Saat kelas 2 SMA, waktu untuk bermain gitar semakin sedikit karena harus menjual keripik jamur di sekolah untuk menambah uang jajan. Sehabis sekolah, saya tidak lagi bermain gitar karena harus menyiapkan pesanan kripik untuk hari selanjutnya. Selama setahun lebih saya menjual kripik tersebut. Selama itu, saya merasa terbantu karena pemasukan dari penjualan kripik itu cukup besar. Sejak menjual kripik tersebut, uang jajan saya cukup banyak dan bisa membiayai angkot dan makan siang di sekolah. Sebelumnya, uang jajan saya hanya Rp.4000 (hanya cukup untuk uang angkot),  jatah untuk makannya tidak ada, sedangkan jam sekolah sampai sore. Bahkan saya pernah mengganti jatah uang angkot untuk beli makan karena kelaparan, sehingga saya harus berjalan kaki pulang  ke rumah sejauh 8 km lebih. Namun, sejak menjual keripik saya tidak lagi mengalami hal yang sama.

Keuntungan dari hasil penjualan keripik juga digunakan untuk membeli Gitar bekas dari seorang teman. Uang dari hasil jual keripik ternyata kurang cukup. Akhirnya di sekolah saya berjualan pulsa untuk guru-guru dan teman-teman. Ternyata usaha tersebut dikatahui oleh hampir seluruh siswa dan guru. Karena itu, untung yang saya dapatkan cukup banyak, dan bisa untuk membeli senar-senar gitar yang bagus. Rutinitas ini berjalan hingga akhir masa SMA. Kemampuan bermain gitar pun semakin berkembang.

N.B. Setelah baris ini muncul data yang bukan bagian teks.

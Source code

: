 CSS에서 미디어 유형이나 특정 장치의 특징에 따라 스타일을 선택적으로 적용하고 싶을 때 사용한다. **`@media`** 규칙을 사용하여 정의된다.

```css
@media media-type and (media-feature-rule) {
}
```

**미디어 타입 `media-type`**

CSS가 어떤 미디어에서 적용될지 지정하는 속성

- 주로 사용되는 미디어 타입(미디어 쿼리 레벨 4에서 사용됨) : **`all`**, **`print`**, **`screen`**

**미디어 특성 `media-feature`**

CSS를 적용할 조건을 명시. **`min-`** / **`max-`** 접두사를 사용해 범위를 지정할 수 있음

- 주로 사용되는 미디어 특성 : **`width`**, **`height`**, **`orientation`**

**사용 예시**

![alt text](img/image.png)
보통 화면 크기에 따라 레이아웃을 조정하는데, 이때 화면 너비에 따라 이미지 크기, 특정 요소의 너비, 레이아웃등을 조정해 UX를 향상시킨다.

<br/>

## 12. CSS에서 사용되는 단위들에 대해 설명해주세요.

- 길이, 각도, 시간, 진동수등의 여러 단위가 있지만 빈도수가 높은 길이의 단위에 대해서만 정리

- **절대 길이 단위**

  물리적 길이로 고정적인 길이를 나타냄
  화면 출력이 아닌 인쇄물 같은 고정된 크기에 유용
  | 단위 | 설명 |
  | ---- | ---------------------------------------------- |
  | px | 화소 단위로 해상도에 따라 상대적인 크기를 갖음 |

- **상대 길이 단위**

Setelah tamat dari SMA, saya diminta untuk mengajar ekstrakurikuler musik di Yayasan Sekolah. Saya diminta untuk mengajar siswa SD, SMP, dan SMA. Sampai sekarang saya pun masih terus mengajar di Yayasan tersebut. Kini, saya harus membagi waktu untuk kuliah dan untuk mengajar di Yayasan tersebut. Setiap hari Kamis-Jumat saya mengajar dan hari-hari lainnya kuliah.

Saat kuliah saya mulai mengenal Kae Gaspar Araja, seorang musisi muda dari Manggarai dan pemain sasando hebat. Dia memiliki album sendiri yang dipromosikan secara luas, termasuk di Jakarta. Pada suatu kesempatan saya diajak untuk mempromosikan album tersebut di Mall Artha Gading, Jakarta Utara. Tentu suatu kebanggaan tersendiri bagi saya tampil bersama musisi muda yang menurut saya hebat dan luar biasa.

Sekarang, saya membentuk band sendiri yang siap untuk mengisi acara-acara di tempat-tempat umum, acara-acara remsi (wedding, ulang tahun, dsb). Semua anggota band baru ini adalah anak muda. Sejak pembentukannya kami sudah mulai ‘manggung’ di beberapa tempat dengan bayaran yang cukup untuk pemula.

Tawaran untuk “manggung” cukup banyak karena mereka sering melihat saya “manggung” di beberapa tempat. Kembali saya mendapat kesempatan yang berharga untuk tampil bersama salah satu Grup Vokal “East Voice”, sebuah grup yang berasal dari Indonesia Timur yang sudah berkarya selama 4 tahun. East Voice ini sering tampil di acara-acara resmi dan acara kenegaraan.

Perjalanan musik saya,  membuat saya berpikir apabila seseorang ingin mendalami bidang apapun, ia harus punya komitmen dan dedikasi yang tinggi.